_Your task_
What lines in the material hold the string "Data"? Return every one of them.

_Provided records_
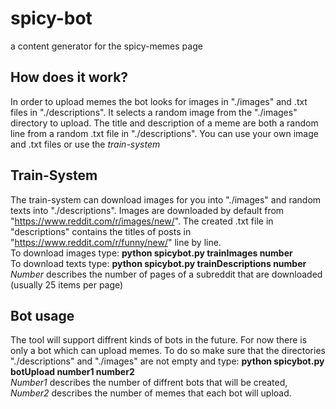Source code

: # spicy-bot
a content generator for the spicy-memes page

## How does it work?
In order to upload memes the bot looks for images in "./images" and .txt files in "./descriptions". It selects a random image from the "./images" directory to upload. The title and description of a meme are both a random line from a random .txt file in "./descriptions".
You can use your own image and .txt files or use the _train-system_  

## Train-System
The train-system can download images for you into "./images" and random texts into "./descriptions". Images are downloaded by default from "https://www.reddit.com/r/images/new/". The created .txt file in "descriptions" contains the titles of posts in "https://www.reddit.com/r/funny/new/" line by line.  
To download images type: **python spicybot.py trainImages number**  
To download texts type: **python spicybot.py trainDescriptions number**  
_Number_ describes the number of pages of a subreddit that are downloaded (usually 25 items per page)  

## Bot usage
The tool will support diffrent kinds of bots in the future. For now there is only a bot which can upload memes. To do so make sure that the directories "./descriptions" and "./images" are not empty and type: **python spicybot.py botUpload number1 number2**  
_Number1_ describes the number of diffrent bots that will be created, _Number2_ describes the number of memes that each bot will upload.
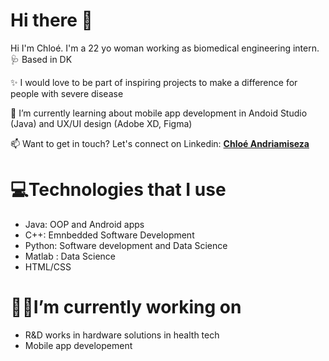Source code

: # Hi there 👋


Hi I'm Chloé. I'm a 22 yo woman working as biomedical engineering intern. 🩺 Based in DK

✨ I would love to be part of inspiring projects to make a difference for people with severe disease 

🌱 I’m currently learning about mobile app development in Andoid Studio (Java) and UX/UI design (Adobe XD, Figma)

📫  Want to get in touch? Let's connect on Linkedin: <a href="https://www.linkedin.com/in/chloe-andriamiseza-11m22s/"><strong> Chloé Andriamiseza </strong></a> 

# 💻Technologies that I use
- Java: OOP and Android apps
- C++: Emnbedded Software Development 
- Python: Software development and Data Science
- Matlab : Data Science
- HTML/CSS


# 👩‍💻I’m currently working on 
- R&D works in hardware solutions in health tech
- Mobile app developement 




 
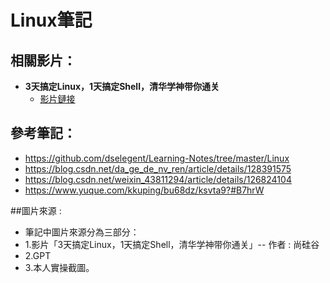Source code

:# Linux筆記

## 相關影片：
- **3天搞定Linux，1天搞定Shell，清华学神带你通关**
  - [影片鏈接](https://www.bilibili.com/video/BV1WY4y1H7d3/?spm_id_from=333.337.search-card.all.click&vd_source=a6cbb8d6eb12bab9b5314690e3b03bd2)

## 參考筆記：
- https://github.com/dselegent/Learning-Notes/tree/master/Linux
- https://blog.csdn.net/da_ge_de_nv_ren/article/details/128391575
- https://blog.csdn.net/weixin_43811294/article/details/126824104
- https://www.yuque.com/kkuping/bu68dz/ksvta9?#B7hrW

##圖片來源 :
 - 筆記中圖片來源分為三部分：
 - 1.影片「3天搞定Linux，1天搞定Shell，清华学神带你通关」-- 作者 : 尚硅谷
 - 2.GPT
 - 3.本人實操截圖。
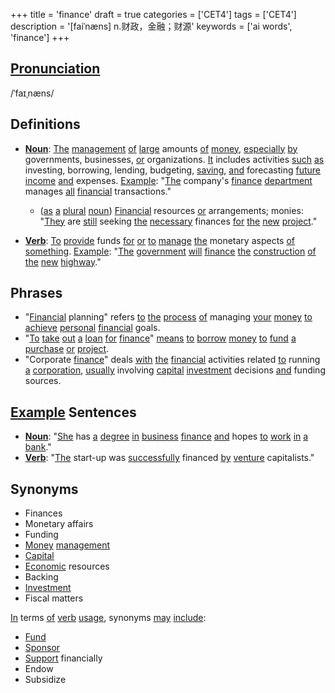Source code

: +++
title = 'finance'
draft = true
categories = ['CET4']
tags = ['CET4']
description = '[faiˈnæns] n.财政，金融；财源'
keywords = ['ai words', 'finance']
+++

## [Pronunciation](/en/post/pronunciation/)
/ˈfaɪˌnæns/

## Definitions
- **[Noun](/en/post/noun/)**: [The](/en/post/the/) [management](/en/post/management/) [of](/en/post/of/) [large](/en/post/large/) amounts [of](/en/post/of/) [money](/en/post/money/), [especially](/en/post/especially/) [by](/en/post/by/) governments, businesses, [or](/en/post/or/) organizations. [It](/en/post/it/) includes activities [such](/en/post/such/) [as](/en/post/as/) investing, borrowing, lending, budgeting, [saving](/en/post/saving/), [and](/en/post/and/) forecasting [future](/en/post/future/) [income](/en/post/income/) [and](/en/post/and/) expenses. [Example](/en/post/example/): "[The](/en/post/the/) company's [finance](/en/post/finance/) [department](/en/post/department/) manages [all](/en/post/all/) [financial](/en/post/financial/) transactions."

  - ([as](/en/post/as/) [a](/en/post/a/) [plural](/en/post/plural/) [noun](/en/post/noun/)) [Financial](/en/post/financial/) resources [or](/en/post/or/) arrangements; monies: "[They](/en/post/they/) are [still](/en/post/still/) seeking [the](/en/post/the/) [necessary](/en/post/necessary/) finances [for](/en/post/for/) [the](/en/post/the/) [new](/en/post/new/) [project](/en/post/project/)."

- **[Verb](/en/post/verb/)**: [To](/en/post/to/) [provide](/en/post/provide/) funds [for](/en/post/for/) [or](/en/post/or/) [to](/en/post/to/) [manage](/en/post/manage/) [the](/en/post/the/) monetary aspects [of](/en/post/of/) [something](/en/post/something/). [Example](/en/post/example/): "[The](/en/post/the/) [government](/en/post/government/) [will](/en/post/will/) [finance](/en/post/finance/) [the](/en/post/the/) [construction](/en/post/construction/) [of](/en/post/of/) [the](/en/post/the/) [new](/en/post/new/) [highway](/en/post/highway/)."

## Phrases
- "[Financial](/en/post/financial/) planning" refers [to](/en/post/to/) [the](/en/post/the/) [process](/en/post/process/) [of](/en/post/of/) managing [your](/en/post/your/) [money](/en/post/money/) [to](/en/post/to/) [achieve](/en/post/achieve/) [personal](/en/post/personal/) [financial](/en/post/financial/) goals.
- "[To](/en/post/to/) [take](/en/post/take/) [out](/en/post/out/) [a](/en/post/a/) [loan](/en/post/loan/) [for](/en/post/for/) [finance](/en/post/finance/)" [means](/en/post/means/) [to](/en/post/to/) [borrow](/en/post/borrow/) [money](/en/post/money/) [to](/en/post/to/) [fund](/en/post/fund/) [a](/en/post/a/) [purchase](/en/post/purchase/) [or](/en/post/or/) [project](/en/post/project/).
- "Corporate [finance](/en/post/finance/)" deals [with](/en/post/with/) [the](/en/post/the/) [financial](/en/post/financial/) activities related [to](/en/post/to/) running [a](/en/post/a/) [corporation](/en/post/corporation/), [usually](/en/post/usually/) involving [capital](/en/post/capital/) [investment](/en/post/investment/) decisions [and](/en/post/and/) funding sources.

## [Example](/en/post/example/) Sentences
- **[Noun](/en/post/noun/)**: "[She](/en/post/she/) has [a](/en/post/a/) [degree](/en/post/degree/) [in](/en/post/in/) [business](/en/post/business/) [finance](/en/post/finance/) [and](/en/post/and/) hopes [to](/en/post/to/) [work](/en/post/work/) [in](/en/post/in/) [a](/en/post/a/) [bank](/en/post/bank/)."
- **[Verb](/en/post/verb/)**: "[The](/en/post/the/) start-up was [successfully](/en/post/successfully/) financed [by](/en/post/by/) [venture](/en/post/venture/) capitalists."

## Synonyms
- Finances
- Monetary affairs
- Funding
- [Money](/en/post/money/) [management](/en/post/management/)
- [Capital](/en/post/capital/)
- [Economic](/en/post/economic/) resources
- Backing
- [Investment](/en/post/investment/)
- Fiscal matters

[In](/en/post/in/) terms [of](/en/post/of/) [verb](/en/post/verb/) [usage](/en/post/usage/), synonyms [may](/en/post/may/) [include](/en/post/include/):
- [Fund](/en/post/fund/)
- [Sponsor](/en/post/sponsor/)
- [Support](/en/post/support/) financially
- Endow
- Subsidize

_Result of this task_
- Python: Software development and Data Science
- Matlab : Data Science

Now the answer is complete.